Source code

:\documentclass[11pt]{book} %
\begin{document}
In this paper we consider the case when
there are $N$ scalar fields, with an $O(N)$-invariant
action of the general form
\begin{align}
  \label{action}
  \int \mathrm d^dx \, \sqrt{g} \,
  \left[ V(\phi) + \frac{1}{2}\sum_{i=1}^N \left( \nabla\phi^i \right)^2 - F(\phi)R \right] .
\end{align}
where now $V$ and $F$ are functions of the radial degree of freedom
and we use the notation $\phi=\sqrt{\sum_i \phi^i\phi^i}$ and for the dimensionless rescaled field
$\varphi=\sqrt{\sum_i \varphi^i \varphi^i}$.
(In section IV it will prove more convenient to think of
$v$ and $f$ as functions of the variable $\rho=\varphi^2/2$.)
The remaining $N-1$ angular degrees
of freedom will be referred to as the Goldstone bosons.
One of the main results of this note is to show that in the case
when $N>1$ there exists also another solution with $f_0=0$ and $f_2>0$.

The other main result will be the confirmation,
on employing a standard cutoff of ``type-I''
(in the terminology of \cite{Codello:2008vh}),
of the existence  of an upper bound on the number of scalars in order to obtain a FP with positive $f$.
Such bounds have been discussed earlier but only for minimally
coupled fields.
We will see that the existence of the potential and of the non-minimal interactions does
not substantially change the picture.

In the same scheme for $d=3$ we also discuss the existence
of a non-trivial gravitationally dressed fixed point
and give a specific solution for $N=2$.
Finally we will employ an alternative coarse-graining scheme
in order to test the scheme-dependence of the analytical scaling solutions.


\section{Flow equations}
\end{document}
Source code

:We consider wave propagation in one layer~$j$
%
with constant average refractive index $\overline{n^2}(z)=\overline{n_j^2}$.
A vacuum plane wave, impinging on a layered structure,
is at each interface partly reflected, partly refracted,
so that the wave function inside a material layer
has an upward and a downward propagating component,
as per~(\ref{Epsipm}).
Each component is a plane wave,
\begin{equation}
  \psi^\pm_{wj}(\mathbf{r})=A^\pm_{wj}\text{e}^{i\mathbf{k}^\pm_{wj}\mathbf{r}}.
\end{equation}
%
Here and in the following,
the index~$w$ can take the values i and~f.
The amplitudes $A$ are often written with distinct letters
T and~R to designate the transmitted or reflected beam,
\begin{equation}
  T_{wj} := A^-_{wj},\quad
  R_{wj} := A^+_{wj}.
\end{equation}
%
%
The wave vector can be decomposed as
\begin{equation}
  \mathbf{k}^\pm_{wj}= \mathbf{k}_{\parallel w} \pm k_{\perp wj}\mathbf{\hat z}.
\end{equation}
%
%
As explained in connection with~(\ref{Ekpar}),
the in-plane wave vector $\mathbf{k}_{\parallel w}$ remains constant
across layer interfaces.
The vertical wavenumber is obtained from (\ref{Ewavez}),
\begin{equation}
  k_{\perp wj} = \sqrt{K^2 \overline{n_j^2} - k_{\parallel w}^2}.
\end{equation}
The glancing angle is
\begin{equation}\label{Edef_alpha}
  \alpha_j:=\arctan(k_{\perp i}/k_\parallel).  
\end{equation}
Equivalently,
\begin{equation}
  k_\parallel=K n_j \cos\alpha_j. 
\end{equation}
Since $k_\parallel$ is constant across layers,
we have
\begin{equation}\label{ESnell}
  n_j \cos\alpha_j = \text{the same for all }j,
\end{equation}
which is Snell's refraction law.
________________________________________
== Task brief ==
Beginning with the top line of the data above, output every line exactly until the one that contains "where now $V$", and include that one too.

== Problem solution ==
Source code

:\documentclass[11pt]{book} %
\begin{document}
In this paper we consider the case when
there are $N$ scalar fields, with an $O(N)$-invariant
action of the general form
\begin{align}
  \label{action}
  \int \mathrm d^dx \, \sqrt{g} \,
  \left[ V(\phi) + \frac{1}{2}\sum_{i=1}^N \left( \nabla\phi^i \right)^2 - F(\phi)R \right] .
\end{align}
where now $V$ and $F$ are functions of the radial degree of freedom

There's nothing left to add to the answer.